En France, le développement des idées eugénistes n’a pas attendu Galton. En 1756, le médecin Charles-Augustin Vandermonde publie un Essai sur la manière de perfectionner l’espèce humaine. Comme Galton le fera plus tard, il s’inspirait des croisements que l’on fait dans les cheptels animaux pour les améliorer, pour faire de même avec les humains. Par contre, contrairement à la méthode de sélection animale, il préconisait pour l’homme le maximum de diversité, encourageant ainsi le métissage. Ces idées eugénistes furent grandement déclinées au cours des cent cinquante ans suivants, avec une notion de hiérarchie des races humaines toujours plus présente.
En 1893, la Ligue pour la régénération humaine est fondée par Paul Robin, un pédagogue libertaire qui ramène d’Angleterre les principes néo-malthusiens. Cette ligue vise à rationaliser la procréation par le contrôle des naissances et le choix de la qualité contre la quantité (prônée par les “repopulateurs”). Un peu plus tard, un comité consultatif, constitué de 45 membres dont une majorité de scientifiques, de médecins et de statisticiens, mais aussi quelques hommes politiques, notamment Paul Doumer (président de la République française de 1931 à 1932), est formé pour participer au premier congrès international d’eugénisme de 1912. A la suite de ce Congrès, les membres du comité se retrouve sur l’appel du démographe et ingénieur statisticien Lucien March (1849-1933) pour unir leurs forces le 12 décembre 1912 à l’École de Médecine de Paris. Puis en janvier 1913, le comité devient une véritable association et réunit 104 personnes à la première réunion, dont 64,5 % de médecins. La Société française d’eugénisme est ainsi créée. Le physiologiste Charles Richet, prix Nobel de médecine de 1913 qui soutient des idées eugéniques mais aussi très racistes, en est le président de 1920 à 1926, en plus d'en être l'un des fondateurs. Dans les années précédant sa fondation, l’eugénisme en France s’était nourri des discours sur le déclin démographique du pays, appuyés par les plus grands démographes. De manière générale, l'eugénisme se matérialisa surtout par des mesures de natures environnementales et sociales contre la propagation des tares que l'on croyait alors héréditaires, comme la tuberculose, la syphilis ou l’alcoolisme.
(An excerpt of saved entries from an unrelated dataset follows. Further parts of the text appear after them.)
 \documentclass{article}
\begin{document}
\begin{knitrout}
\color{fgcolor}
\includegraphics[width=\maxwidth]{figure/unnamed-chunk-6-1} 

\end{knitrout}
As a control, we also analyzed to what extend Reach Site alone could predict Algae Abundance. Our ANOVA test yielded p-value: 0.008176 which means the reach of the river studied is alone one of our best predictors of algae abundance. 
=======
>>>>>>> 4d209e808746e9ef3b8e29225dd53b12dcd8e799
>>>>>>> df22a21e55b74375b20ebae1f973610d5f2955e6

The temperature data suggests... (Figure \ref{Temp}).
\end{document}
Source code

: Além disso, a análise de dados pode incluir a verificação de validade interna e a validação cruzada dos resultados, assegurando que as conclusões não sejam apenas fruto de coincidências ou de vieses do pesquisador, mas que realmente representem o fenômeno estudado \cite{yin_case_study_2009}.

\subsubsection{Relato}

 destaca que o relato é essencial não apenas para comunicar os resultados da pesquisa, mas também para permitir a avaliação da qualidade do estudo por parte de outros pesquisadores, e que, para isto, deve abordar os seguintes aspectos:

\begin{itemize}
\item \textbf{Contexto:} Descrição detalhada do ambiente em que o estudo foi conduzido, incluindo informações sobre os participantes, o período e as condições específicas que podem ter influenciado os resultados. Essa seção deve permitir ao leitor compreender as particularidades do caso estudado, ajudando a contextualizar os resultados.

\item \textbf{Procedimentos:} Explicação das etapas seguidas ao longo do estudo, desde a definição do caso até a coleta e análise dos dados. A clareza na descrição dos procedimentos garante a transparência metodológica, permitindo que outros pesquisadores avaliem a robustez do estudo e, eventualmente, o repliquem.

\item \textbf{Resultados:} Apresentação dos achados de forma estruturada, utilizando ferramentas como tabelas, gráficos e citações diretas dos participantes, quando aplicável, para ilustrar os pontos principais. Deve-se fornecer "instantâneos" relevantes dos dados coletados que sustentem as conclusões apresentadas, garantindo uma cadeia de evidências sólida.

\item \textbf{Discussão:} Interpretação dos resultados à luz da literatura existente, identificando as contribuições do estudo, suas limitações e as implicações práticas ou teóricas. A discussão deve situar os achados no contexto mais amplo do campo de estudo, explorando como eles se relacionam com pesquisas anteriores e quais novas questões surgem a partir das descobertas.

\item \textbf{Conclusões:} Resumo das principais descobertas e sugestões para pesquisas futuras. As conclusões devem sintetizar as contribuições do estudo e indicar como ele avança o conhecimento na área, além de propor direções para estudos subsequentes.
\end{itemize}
Peut-être Galton était-il un peu conscient des difficultés que pourraient rencontrer l’eugénisme à grande échelle, puisqu’il écrivit juste avant sa mort dans Essays in eugenics en 1909 : Il est avant tout nécessaire, pour que les progrès de l’eugénisme soient couronnés de succès, que ses défenseurs procèdent avec discrétion et ne prétendent pas à une efficacité plus grande que celle que le futur pourrait confirmer.